EXERCISE DESCRIPTION:
Your answer should be an exact copy of the lines from the one containing "#### Why DarkErebus?" through the last line of the records below, without any pictures.

Dataset entries:

__________

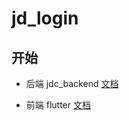 # jd_login


## 开始

<!-- add docs here for user -->
* 后端 jdc_backend
[文档](./jdc_backend/README.md)

* 前端 flutter
[文档](./jdc_flutter/README.md)
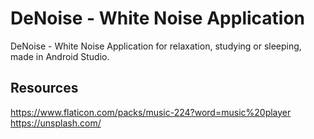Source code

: # DeNoise - White Noise Application
DeNoise - White Noise Application for relaxation, studying or sleeping, made in Android Studio.


## Resources
https://www.flaticon.com/packs/music-224?word=music%20player
https://unsplash.com/
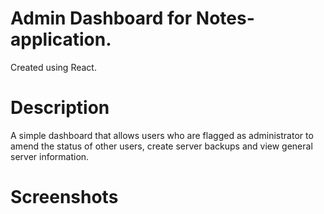 # Admin Dashboard for Notes-application.

Created using React.

# Description

A simple dashboard that allows users who are flagged as administrator to amend the status of other users, create server backups and view general server information.

# Screenshots
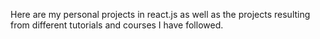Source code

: Here are my personal projects in react.js as well as the projects resulting from different tutorials and courses I have followed.
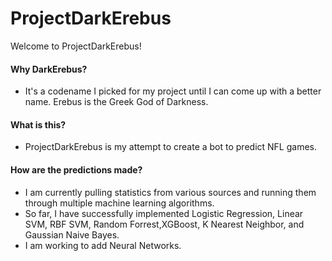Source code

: # ProjectDarkErebus

Welcome to ProjectDarkErebus!

#### Why DarkErebus?
- It's a codename I picked for my project until I can come up with a better name. Erebus is the Greek God of Darkness.

#### What is this?
- ProjectDarkErebus is my attempt to create a bot to predict NFL games.

#### How are the predictions made?
- I am currently pulling statistics from various sources and running them through multiple machine learning algorithms.
- So far, I have successfully implemented Logistic Regression, Linear SVM, RBF SVM, Random Forrest,XGBoost, K Nearest Neighbor, and Gaussian Naive Bayes.
- I am working to add Neural Networks.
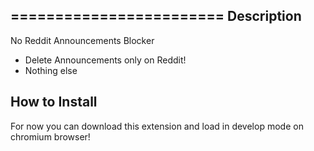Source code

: ========================
Description
--------------

No Reddit Announcements Blocker

* Delete Announcements only on Reddit!
* Nothing else

How to Install
--------------

For now you can download this extension and load in develop mode on chromium browser!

__________

ANSWER TO THE PROBLEM:
#### Why DarkErebus?
- It's a codename I picked for my project until I can come up with a better name. Erebus is the Greek God of Darkness.

#### What is this?
- ProjectDarkErebus is my attempt to create a bot to predict NFL games.

#### How are the predictions made?
- I am currently pulling statistics from various sources and running them through multiple machine learning algorithms.
- So far, I have successfully implemented Logistic Regression, Linear SVM, RBF SVM, Random Forrest,XGBoost, K Nearest Neighbor, and Gaussian Naive Bayes.
- I am working to add Neural Networks.
Source code

: ========================
Description
--------------

No Reddit Announcements Blocker

* Delete Announcements only on Reddit!
* Nothing else

How to Install
--------------

For now you can download this extension and load in develop mode on chromium browser!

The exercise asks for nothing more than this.